BHP Group (BHP.AX) on Tuesday said it saw solid growth from some sectors in China as it logged its weakest annual profit since 2020, but added it was too early to assess the impact of Beijing’s policy measures on the country’s housing market.
In an earnings call to reporters, CEO Mike Henry said steel demand from Chinese sectors outside new housing starts, such as infrastructure, green infrastructure, automotive and property completions had been “pretty strong”.
The world’s biggest miner, though, was keeping a close eye on how Beijing’s policy steps to support housing starts translated into a real world impact, he said.
A recovery in the world’s second-largest economy has lost steam due to a worsening property slump, weak consumer spending and tumbling credit growth, adding to the case for authorities to release more policy stimulus.
While cutting its forecast for China’s growth to 5%-5.5% from 5.75%-6.25%, BHP still expects China to produce more than a billion metric tons of steel this year for the fifth year running, a relative bright spot in global markets.
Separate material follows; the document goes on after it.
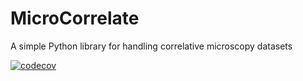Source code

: # MicroCorrelate

A simple Python library for handling correlative microscopy datasets

[![codecov](https://codecov.io/gh/dv-bt/MicroCorrelate/graph/badge.svg?token=FC4SLUTXCO)](https://codecov.io/gh/dv-bt/MicroCorrelate)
Western demand for commodities on the other hand has been seen hurt by the lagging impact of interest rate hikes.
“In the near term, while the outlook for the developed world is uncertain, we expect China and India to remain relative sources of stability for commodity demand,” BHP said.
Inflationary pressures would continue to impact its business in fiscal 2024, BHP warned, raising its spending estimates and estimating mining costs to be above pre-pandemic levels.